Start of The input
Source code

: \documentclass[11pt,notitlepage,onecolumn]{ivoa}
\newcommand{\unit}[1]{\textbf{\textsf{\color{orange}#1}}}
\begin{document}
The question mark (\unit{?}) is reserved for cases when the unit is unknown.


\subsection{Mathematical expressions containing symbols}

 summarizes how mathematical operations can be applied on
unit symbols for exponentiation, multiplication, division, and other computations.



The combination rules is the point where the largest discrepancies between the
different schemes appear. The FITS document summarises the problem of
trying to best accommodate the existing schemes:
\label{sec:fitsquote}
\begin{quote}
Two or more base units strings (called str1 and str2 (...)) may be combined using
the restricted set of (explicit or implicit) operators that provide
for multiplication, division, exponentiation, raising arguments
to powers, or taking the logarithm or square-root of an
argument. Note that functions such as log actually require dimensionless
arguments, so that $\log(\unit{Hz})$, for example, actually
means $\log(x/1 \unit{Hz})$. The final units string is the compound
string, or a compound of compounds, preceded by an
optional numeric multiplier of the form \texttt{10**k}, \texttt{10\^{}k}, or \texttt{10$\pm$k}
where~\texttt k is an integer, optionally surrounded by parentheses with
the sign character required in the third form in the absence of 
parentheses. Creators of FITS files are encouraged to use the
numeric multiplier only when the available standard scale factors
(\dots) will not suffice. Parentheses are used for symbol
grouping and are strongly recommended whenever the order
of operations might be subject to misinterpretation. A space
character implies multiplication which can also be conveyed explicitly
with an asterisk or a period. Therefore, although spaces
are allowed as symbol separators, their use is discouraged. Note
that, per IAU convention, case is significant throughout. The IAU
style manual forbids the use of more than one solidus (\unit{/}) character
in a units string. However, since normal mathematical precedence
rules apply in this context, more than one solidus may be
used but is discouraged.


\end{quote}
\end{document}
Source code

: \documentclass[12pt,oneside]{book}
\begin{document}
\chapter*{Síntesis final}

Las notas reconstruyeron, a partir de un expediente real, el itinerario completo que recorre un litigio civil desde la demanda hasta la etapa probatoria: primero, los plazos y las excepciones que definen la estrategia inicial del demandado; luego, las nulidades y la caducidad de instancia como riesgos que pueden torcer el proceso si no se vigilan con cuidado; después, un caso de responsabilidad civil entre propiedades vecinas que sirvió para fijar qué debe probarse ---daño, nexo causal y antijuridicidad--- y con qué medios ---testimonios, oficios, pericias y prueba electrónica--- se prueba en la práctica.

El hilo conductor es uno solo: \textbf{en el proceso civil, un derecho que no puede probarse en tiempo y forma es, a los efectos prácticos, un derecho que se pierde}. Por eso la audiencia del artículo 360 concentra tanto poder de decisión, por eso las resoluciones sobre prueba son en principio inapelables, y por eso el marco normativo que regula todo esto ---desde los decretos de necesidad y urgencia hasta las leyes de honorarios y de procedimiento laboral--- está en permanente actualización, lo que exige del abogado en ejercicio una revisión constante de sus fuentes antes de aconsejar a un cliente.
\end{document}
End of The input
Start of The input
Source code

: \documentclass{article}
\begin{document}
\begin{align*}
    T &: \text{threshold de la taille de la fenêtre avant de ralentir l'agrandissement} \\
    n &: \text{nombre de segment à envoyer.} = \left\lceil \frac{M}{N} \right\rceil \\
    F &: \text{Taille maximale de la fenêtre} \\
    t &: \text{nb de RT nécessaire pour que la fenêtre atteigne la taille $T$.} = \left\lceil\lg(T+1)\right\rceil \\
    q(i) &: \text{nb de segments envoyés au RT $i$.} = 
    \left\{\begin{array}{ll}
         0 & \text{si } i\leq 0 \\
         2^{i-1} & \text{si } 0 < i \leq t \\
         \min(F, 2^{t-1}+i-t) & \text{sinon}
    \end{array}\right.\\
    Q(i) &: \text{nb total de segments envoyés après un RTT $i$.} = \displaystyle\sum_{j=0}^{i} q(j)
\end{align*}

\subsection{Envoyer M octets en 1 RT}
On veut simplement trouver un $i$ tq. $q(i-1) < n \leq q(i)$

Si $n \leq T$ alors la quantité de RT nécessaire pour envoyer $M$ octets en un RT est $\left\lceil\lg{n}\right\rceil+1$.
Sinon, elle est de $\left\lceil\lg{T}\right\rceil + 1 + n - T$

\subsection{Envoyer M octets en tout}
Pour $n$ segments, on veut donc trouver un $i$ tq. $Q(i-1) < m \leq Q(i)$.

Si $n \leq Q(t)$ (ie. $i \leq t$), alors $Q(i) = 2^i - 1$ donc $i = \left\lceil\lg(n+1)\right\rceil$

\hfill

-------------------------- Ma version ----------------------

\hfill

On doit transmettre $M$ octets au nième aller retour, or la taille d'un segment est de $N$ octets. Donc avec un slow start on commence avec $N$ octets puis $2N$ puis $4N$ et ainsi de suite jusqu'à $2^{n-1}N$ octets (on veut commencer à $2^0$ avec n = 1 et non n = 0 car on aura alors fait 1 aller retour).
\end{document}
End of The input
# Assigned task
Count the lines in the listing above that include the word "octets", and respond with that number alone.

# Answer to the problem
4